### PROBLEM TO WORK ON
Using the listing below, please gather every line containing the word "wireframe".

### DATA RECORDS
+-------+

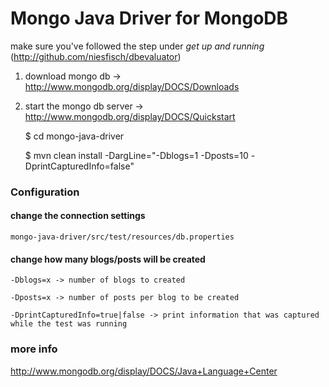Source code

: # Mongo Java Driver for MongoDB

make sure you've followed the step under *get up and running* (<http://github.com/niesfisch/dbevaluator>)

1. download mongo db -> <http://www.mongodb.org/display/DOCS/Downloads>
2. start the mongo db server -> <http://www.mongodb.org/display/DOCS/Quickstart>


    $ cd mongo-java-driver

    $ mvn clean install -DargLine="-Dblogs=1 -Dposts=10 -DprintCapturedInfo=false" 

### Configuration

#### change the connection settings

    mongo-java-driver/src/test/resources/db.properties

#### change how many blogs/posts will be created

    -Dblogs=x -> number of blogs to created

    -Dposts=x -> number of posts per blog to be created

    -DprintCapturedInfo=true|false -> print information that was captured while the test was running

### more info

http://www.mongodb.org/display/DOCS/Java+Language+Center
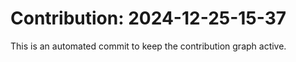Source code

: # Contribution: 2024-12-25-15-37
This is an automated commit to keep the contribution graph active.
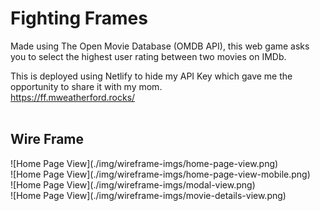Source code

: # Fighting Frames

Made using The Open Movie Database (OMDB API), this web game asks you to select the highest user rating between two movies on IMDb.

This is deployed using Netlify to hide my API Key which gave me the opportunity to share it with my mom.
<br>
https://ff.mweatherford.rocks/
<br>
<br>

<h2>Wire Frame</h2>
![Home Page View](./img/wireframe-imgs/home-page-view.png)
<br>
![Home Page View](./img/wireframe-imgs/home-page-view-mobile.png)
<br>
![Home Page View](./img/wireframe-imgs/modal-view.png)
<br>
![Home Page View](./img/wireframe-imgs/movie-details-view.png)
<br>
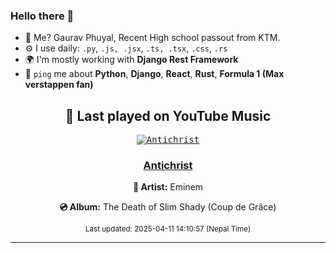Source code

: ### Hello there 👋
- 💨 Me? Gaurav Phuyal, Recent High school passout from KTM.
- ⚙️ I use daily: `.py`, `.js, .jsx`, `.ts, .tsx`, `.css`, `.rs`
- 🌍 I'm mostly working with **Django Rest Framework**
- 💬 `ping` me about **Python**, **Django**, **React**, **Rust**, **Formula 1 (Max verstappen fan)**
<!-- YOUTUBE-MUSIC-START -->
<div align='center'>

## 🎵 Last played on YouTube Music

<kbd>

[![Antichrist](https://lastfm.freetls.fastly.net/i/u/174s/912a3fbec6b2c7e8cf7223319940810f.jpg)](https://lastfm.freetls.fastly.net/i/u/174s/912a3fbec6b2c7e8cf7223319940810f.jpg)

</kbd>

### [Antichrist](https://www.youtube.com/results?search_query=Eminem%20Antichrist)

**🎤 Artist:** Eminem

**💿 Album:** The Death of Slim Shady (Coup de Grâce)

<sub>Last updated: 2025-04-11 14:10:57 (Nepal Time)</sub>

</div>

<!-- YOUTUBE-MUSIC-END -->
<hr>

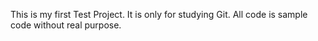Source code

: This is my first Test Project. It is only for studying Git. All code is sample code without real purpose.
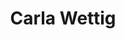 ---
title: "Carla Wettig"
presenter_id: carla_wettig
permalink: /member_full_presentations/carla_wettig
layout: member_all_presentations
---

+-------+

### EXERCISE ANSWER
![Home Page View](./img/wireframe-imgs/home-page-view.png)
![Home Page View](./img/wireframe-imgs/home-page-view-mobile.png)
![Home Page View](./img/wireframe-imgs/modal-view.png)
![Home Page View](./img/wireframe-imgs/movie-details-view.png)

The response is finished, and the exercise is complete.